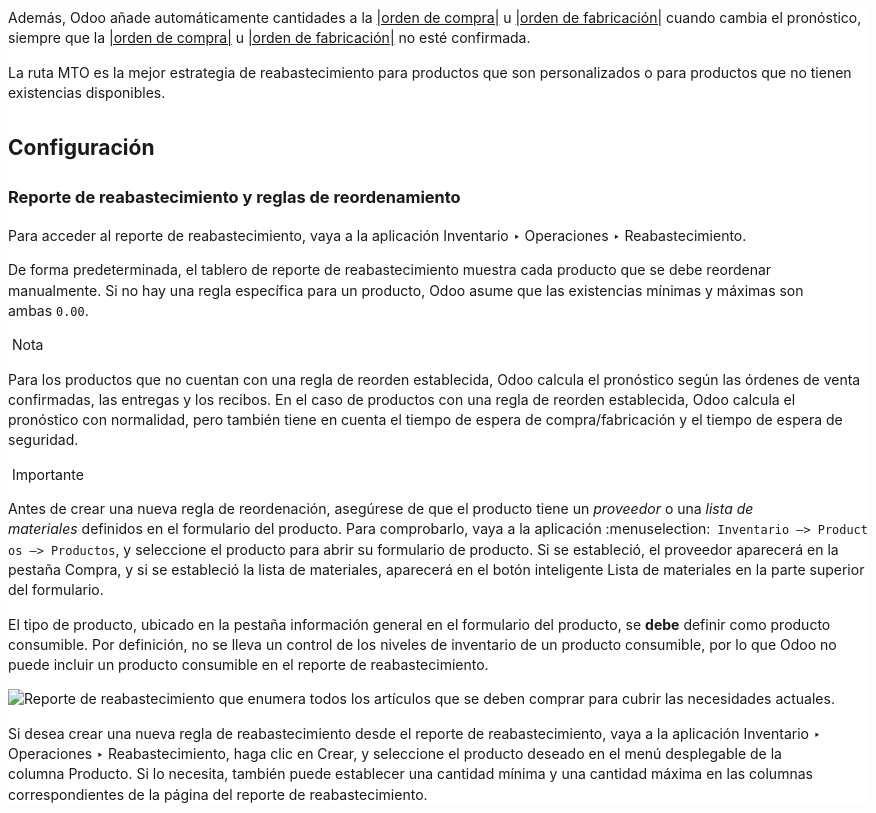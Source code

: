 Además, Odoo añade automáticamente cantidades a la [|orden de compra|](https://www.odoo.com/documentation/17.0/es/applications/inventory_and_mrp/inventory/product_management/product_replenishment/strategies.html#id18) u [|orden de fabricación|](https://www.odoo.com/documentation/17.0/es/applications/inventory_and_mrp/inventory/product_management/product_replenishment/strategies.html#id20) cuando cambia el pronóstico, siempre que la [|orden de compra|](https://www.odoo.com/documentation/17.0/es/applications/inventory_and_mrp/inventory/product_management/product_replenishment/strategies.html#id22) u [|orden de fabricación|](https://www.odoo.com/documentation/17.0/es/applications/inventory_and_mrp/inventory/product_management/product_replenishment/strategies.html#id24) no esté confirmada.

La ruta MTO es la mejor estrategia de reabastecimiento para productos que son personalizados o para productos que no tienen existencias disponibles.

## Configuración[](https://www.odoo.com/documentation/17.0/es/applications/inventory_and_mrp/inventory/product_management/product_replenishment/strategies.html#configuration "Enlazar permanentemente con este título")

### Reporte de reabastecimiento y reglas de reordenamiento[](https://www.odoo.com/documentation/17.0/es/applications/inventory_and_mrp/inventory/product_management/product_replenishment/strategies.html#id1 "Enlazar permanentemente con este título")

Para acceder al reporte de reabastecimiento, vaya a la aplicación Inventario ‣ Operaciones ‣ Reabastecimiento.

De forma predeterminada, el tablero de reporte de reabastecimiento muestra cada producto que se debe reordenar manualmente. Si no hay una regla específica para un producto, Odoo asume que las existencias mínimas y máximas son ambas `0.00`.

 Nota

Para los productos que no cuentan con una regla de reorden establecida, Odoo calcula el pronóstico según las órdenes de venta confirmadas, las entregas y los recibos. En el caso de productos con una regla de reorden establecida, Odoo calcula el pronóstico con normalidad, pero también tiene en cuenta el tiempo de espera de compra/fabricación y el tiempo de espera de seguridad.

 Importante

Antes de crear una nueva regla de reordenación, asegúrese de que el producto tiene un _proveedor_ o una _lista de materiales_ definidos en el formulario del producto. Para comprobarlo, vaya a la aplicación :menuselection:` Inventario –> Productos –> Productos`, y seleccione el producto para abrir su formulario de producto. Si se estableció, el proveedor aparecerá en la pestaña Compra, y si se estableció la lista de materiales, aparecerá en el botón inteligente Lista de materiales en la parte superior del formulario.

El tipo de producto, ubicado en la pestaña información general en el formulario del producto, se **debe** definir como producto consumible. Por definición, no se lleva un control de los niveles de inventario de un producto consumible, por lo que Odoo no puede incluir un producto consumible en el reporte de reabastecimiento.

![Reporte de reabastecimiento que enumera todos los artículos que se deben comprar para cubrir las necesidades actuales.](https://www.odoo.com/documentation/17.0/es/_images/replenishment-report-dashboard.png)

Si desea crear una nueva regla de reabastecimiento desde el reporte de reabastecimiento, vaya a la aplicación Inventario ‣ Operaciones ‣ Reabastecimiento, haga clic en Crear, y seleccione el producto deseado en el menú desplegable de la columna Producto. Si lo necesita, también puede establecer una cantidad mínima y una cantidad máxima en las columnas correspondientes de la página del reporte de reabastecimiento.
+++++
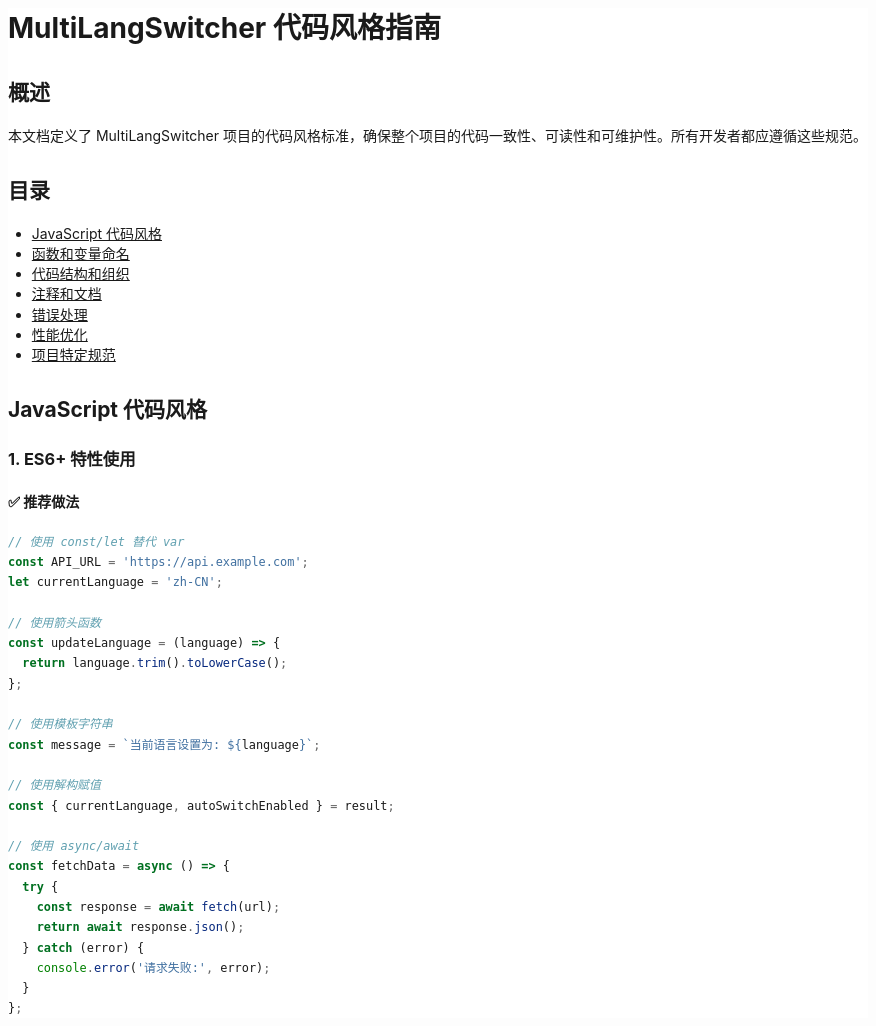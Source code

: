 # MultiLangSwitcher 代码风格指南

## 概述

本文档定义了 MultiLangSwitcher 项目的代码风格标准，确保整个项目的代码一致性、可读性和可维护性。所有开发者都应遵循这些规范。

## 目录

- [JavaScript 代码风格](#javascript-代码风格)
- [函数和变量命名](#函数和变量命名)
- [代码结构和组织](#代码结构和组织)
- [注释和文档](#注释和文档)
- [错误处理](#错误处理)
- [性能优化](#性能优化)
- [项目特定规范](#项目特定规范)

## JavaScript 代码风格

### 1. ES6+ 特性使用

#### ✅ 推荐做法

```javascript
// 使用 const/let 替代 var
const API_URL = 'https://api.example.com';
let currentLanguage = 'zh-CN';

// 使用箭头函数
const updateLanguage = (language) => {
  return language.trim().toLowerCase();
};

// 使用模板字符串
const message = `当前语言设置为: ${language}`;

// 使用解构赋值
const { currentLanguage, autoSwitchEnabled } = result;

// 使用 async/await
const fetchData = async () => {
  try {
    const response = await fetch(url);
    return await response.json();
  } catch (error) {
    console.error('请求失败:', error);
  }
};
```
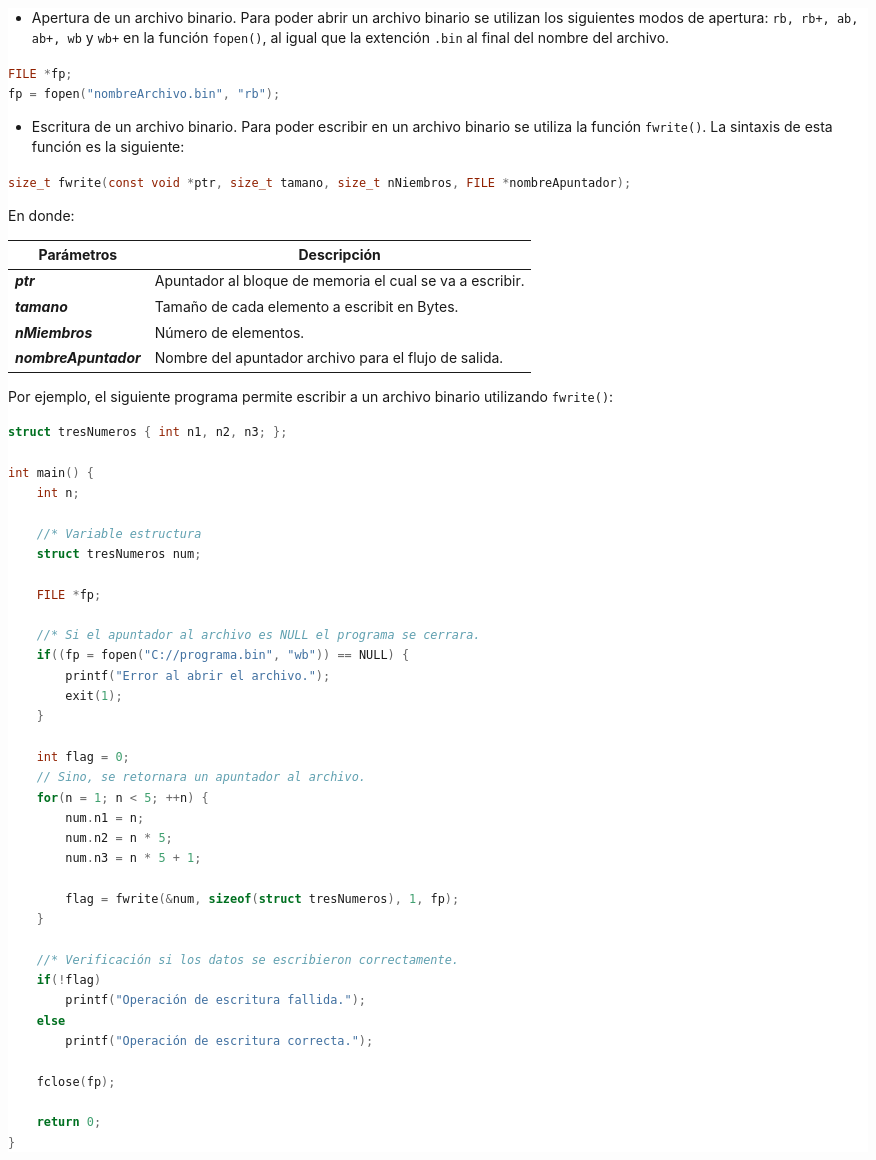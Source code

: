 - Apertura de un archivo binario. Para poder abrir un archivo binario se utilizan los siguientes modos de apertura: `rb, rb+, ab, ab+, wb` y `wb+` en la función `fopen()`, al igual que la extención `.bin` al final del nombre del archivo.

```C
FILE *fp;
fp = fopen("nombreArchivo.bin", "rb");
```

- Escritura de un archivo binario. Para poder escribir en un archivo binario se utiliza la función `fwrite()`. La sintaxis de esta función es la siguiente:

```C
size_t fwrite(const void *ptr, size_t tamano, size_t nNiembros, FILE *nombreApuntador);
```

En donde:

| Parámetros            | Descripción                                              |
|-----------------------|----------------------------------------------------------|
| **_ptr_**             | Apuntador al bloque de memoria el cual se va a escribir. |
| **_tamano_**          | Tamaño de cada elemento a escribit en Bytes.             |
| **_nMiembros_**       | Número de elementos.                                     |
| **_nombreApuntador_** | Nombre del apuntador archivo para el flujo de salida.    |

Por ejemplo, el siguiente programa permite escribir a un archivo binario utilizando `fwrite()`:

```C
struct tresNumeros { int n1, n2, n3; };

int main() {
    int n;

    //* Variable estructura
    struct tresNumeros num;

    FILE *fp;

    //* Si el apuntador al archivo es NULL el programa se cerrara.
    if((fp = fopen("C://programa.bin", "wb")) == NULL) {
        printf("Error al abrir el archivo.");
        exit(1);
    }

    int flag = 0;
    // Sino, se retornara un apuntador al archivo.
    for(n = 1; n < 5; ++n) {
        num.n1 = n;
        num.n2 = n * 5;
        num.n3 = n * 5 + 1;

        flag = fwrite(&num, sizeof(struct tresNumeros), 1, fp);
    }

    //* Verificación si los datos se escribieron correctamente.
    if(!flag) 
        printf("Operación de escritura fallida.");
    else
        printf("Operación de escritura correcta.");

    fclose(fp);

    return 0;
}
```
+++++
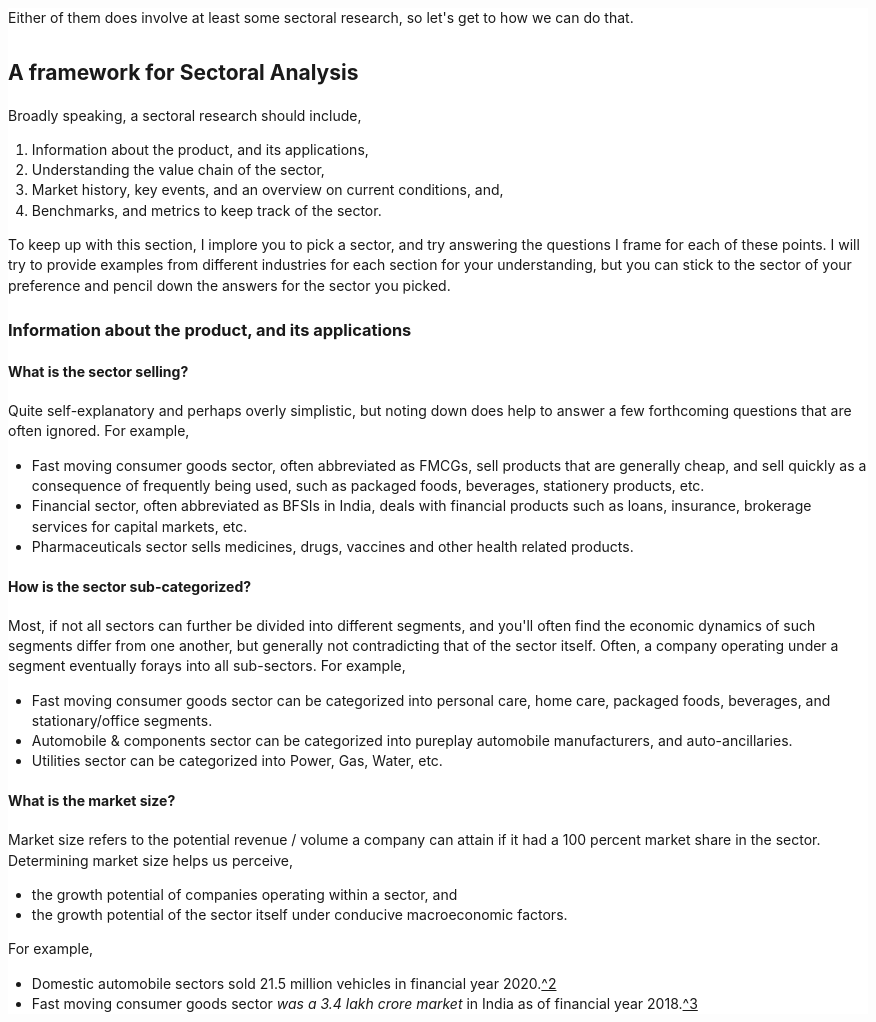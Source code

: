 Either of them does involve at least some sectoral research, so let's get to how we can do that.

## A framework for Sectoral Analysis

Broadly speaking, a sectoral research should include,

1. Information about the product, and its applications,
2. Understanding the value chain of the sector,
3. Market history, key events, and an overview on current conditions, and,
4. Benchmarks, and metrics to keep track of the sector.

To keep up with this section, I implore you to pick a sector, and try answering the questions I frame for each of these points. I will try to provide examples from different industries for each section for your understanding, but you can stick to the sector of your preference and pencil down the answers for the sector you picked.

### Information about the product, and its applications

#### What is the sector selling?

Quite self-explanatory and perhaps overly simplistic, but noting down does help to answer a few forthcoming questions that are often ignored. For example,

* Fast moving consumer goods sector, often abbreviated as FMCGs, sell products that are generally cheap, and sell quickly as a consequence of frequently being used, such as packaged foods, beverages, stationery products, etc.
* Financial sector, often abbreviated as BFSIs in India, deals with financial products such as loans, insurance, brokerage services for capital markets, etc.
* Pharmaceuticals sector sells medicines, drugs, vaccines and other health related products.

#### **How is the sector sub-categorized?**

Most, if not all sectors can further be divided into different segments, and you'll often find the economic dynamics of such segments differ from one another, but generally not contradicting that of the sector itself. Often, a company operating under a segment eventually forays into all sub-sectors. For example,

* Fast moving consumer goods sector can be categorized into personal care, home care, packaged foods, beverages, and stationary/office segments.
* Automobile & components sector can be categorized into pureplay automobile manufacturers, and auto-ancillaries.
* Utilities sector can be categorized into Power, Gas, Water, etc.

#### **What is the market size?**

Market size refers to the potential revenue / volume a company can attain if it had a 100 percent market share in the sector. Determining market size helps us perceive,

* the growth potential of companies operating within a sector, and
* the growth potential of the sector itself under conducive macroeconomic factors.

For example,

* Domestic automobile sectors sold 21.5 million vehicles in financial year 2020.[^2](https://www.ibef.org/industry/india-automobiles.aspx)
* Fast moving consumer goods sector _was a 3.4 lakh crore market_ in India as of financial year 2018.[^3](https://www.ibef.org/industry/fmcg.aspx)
+++++
(Exercise directions): From the line containing "De forma predeterminada, el" down to the line containing "de reabastecimiento que" in the material above, reproduce every line exactly, including the two end lines.

(Exercise answer):
De forma predeterminada, el tablero de reporte de reabastecimiento muestra cada producto que se debe reordenar manualmente. Si no hay una regla específica para un producto, Odoo asume que las existencias mínimas y máximas son ambas `0.00`.

 Nota

Para los productos que no cuentan con una regla de reorden establecida, Odoo calcula el pronóstico según las órdenes de venta confirmadas, las entregas y los recibos. En el caso de productos con una regla de reorden establecida, Odoo calcula el pronóstico con normalidad, pero también tiene en cuenta el tiempo de espera de compra/fabricación y el tiempo de espera de seguridad.

 Importante

Antes de crear una nueva regla de reordenación, asegúrese de que el producto tiene un _proveedor_ o una _lista de materiales_ definidos en el formulario del producto. Para comprobarlo, vaya a la aplicación :menuselection:` Inventario –> Productos –> Productos`, y seleccione el producto para abrir su formulario de producto. Si se estableció, el proveedor aparecerá en la pestaña Compra, y si se estableció la lista de materiales, aparecerá en el botón inteligente Lista de materiales en la parte superior del formulario.

El tipo de producto, ubicado en la pestaña información general en el formulario del producto, se **debe** definir como producto consumible. Por definición, no se lleva un control de los niveles de inventario de un producto consumible, por lo que Odoo no puede incluir un producto consumible en el reporte de reabastecimiento.

![Reporte de reabastecimiento que enumera todos los artículos que se deben comprar para cubrir las necesidades actuales.](https://www.odoo.com/documentation/17.0/es/_images/replenishment-report-dashboard.png)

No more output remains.